2.3 Visual and auditory: Stimulate the visual development of newborns can be used mirrors, pictures of human faces, human face toys, distance control at 18-20cm; infants like human voice, female than male voice is more acceptable to infants, and the mother’s voice environment is the best.
2.4 Taste: newborns like sweet taste and less like bitter or salty taste.
2.5 Hammock suspension technique: This technique stimulates the vestibular system, thus improving alertness and behavior, and also promotes elongation of the neck and trunk extensors, activation of the anterior cervical and abdominal muscle systems, and increased midline activity in the distal upper extremities, normalizing motor development. The hammock always elicits active movements and increases vestibular sensory input.
2.6 Carrying techniques: develop flexion and midline fixation by gently rocking the infant in the flexion of the arms; the infant should be carried bilaterally in order to develop motor and postural equilibrium.
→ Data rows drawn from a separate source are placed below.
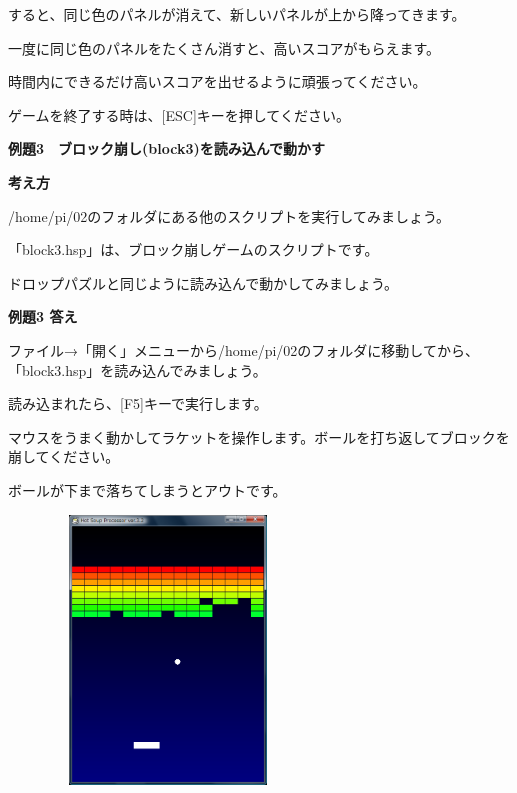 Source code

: \documentclass[a4paper,dvipdfmx]{jarticle}
\newcommand\textstyleqwerty[1]{#1}
\begin{document}
すると、同じ色のパネルが消えて、新しいパネルが上から降ってきます。

一度に同じ色のパネルをたくさん消すと、高いスコアがもらえます。

時間内にできるだけ高いスコアを出せるように頑張ってください。


\bigskip

ゲームを終了する時は、[ESC]キーを押してください。


\bigskip

\clearpage
\textstyleqwerty{\textbf{例題3　ブロック崩し(block3)を読み込んで動かす}}


\bigskip

{\bfseries
考え方}


\bigskip

/home/pi/02のフォルダにある他のスクリプトを実行してみましょう。

「block3.hsp」は、ブロック崩しゲームのスクリプトです。

ドロップパズルと同じように読み込んで動かしてみましょう。


\bigskip


\bigskip


\bigskip

{\bfseries
例題3 答え}


\bigskip

ファイル→「開く」メニューから/home/pi/02のフォルダに移動してから、「block3.hsp」を読み込んでみましょう。

読み込まれたら、[F5]キーで実行します。


\bigskip

マウスをうまく動かしてラケットを操作します。ボールを打ち返してブロックを崩してください。

ボールが下まで落ちてしまうとアウトです。


\bigskip



\begin{center}
\includegraphics[width=8.467cm,height=7.17cm]{text02-img/text02-img016.png}

\end{center}
\end{document}
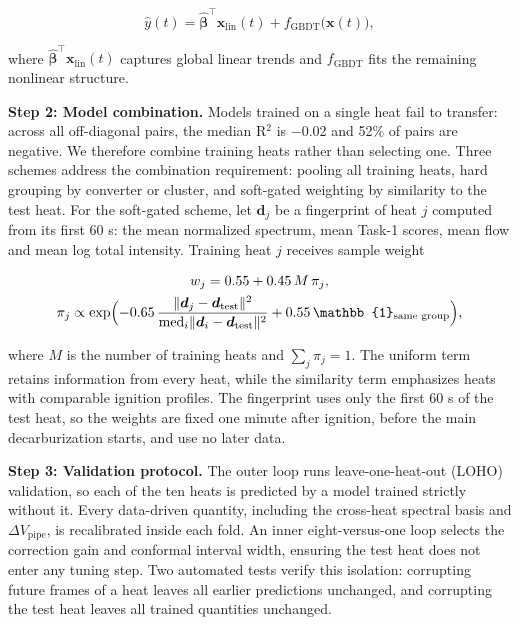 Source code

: \begin{equation}
\hat{y}(t) = \hat{\bm{\beta}}^{\top}\bm{x}_{\mathrm{lin}}(t) + f_{\mathrm{GBDT}}\bigl(\bm{x}(t)\bigr), \label{eq:hybrid}
\end{equation}

where $\hat{\bm{\beta}}^{\top}\bm{x}_{\mathrm{lin}}(t)$ captures global linear trends and $f_{\mathrm{GBDT}}$ fits the remaining nonlinear structure.

\textbf{Step 2: Model combination.} Models trained on a single heat fail to transfer: across all off-diagonal pairs, the median R\ensuremath{^{2}} is \ensuremath{-}0.02 and 52\% of pairs are negative. We therefore combine training heats rather than selecting one. Three schemes address the combination requirement: pooling all training heats, hard grouping by converter or cluster, and soft-gated weighting by similarity to the test heat. For the soft-gated scheme, let $\bm{d}_j$ be a fingerprint of heat $j$ computed from its first 60 s: the mean normalized spectrum, mean Task-1 scores, mean flow and mean log total intensity. Training heat $j$ receives sample weight

\begin{equation}
\begin{gathered}
  w_j = 0.55 + 0.45\,M\,\pi_j, \\
  \pi_j \propto \exp\Bigl(-0.65\,\frac{\lVert\bm{d}_j-\bm{d}_{\mathrm{test}}\rVert^2}{\operatorname{med}_i\lVert\bm{d}_i-\bm{d}_{\mathrm{test}}\rVert^2} + 0.55\,\mathbb{1}_{\text{same group}}\Bigr),
\end{gathered} \label{eq:7}
\end{equation}

where $M$ is the number of training heats and $\sum_j \pi_j = 1$. The uniform term retains information from every heat, while the similarity term emphasizes heats with comparable ignition profiles. The fingerprint uses only the first 60 s of the test heat, so the weights are fixed one minute after ignition, before the main decarburization starts, and use no later data.

\textbf{Step 3: Validation protocol.} The outer loop runs leave-one-heat-out (LOHO) validation, so each of the ten heats is predicted by a model trained strictly without it. Every data-driven quantity, including the cross-heat spectral basis and $\Delta V_{\mathrm{pipe}}$, is recalibrated inside each fold. An inner eight-versus-one loop selects the correction gain and conformal interval width, ensuring the test heat does not enter any tuning step. Two automated tests verify this isolation: corrupting future frames of a heat leaves all earlier predictions unchanged, and corrupting the test heat leaves all trained quantities unchanged.

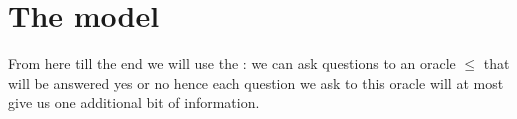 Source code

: \section{The model}
\label{tree:sorting:model}

From here till the end we will use the  : we can ask questions to an oracle $\le$ that will be answered yes or no hence each question we ask to this oracle will at most give us one additional bit of information.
2.7 NICU: Pay attention to appropriate lighting and noise, and provide opportunities for spontaneous movement of the newborn. Staff can reduce excessive light exposure by covering the infant’s incubator with a shade cloth, and can reduce noise by closing the incubator door so that the infant’s NICU environment is more like that of the womb. Special attention should be paid to the infant’s visual and auditory senses in the NICU, which are already in a state of over-stimulation, while the real deficit is the infant’s tactile and vestibular sensory stimulation.
2.8 Feeding issues.
It is important to understand the neonatal oral motor reflexes and the underlying pathological patterns. The developmental status of the infant’s oromotor reflex should be assessed prior to oral feeding. The gag reflex is a basic reflex to counteract aspiration, and if the gag reflex is hyperactive, the infant may not accept the nipple. Assessment includes tongue movements, foraging reflexes, and sucking reflexes. A quiet and alert state is beneficial for feeding.
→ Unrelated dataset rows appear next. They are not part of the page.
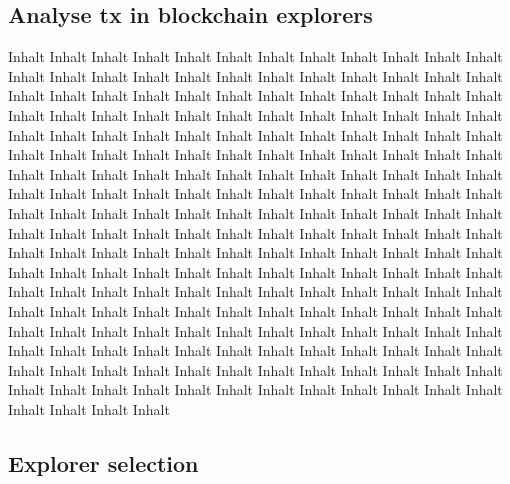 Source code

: \documentclass[11pt,a4paper,titlepage]{scrartcl}
\begin{document}
\subsection{Analyse tx in blockchain explorers}
Inhalt Inhalt Inhalt Inhalt Inhalt Inhalt Inhalt Inhalt Inhalt Inhalt Inhalt Inhalt Inhalt Inhalt Inhalt Inhalt Inhalt Inhalt Inhalt Inhalt Inhalt Inhalt Inhalt Inhalt Inhalt Inhalt Inhalt Inhalt Inhalt Inhalt Inhalt Inhalt Inhalt Inhalt Inhalt Inhalt Inhalt Inhalt Inhalt Inhalt Inhalt Inhalt Inhalt Inhalt Inhalt Inhalt Inhalt Inhalt Inhalt Inhalt Inhalt Inhalt Inhalt Inhalt Inhalt Inhalt Inhalt Inhalt Inhalt Inhalt Inhalt Inhalt Inhalt Inhalt Inhalt Inhalt Inhalt Inhalt Inhalt Inhalt Inhalt Inhalt Inhalt Inhalt Inhalt Inhalt Inhalt Inhalt Inhalt Inhalt Inhalt Inhalt Inhalt Inhalt Inhalt Inhalt Inhalt Inhalt Inhalt Inhalt Inhalt Inhalt Inhalt Inhalt Inhalt Inhalt Inhalt Inhalt Inhalt Inhalt Inhalt Inhalt Inhalt Inhalt Inhalt Inhalt Inhalt Inhalt Inhalt Inhalt Inhalt Inhalt Inhalt Inhalt Inhalt Inhalt Inhalt Inhalt Inhalt Inhalt Inhalt Inhalt Inhalt Inhalt Inhalt Inhalt Inhalt Inhalt Inhalt Inhalt Inhalt Inhalt Inhalt Inhalt Inhalt Inhalt Inhalt Inhalt Inhalt Inhalt Inhalt Inhalt Inhalt Inhalt Inhalt Inhalt Inhalt Inhalt Inhalt Inhalt Inhalt Inhalt Inhalt Inhalt Inhalt Inhalt Inhalt Inhalt Inhalt Inhalt Inhalt Inhalt Inhalt Inhalt Inhalt Inhalt Inhalt Inhalt Inhalt Inhalt Inhalt Inhalt Inhalt Inhalt Inhalt Inhalt Inhalt Inhalt Inhalt Inhalt Inhalt Inhalt Inhalt Inhalt Inhalt Inhalt Inhalt Inhalt Inhalt Inhalt Inhalt Inhalt Inhalt Inhalt Inhalt Inhalt Inhalt Inhalt Inhalt Inhalt Inhalt Inhalt Inhalt Inhalt Inhalt Inhalt Inhalt Inhalt Inhalt Inhalt Inhalt Inhalt Inhalt Inhalt Inhalt Inhalt Inhalt Inhalt Inhalt Inhalt  
\subsection{Explorer selection}
\end{document}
Non-nutritive sucking can strengthen the sucking reflex. It is important to assess the strength and rhythm of their sucking. It is also important to assess whether the infant moves the tongue back and forth in a coordinated manner, closes the lips to prevent fluid from leaking out of the mouth, and breathes naturally while eating. If tongue uplift during sucking is difficult, the infant’s ability to eat should be stimulated and facilitated by applying appropriate pressure to the pacifier, either upward (palate direction) or downward (tongue direction).
Mouth movement techniques can promote lip closure, jaw stabilization, and improved sucking and swallowing function. In addition, the appropriate pacifier should be selected according to the infant’s sucking power, endurance and preference. Pacifiers come in different sizes, flow rates and flexibility. Using a soft pacifier can make it difficult for infants to learn to hold more liquid in their mouths, which can interfere with the development of feeding skills. Using a harder pacifier establishes a better sucking pattern and strengthens the muscles in the neck and mouth area.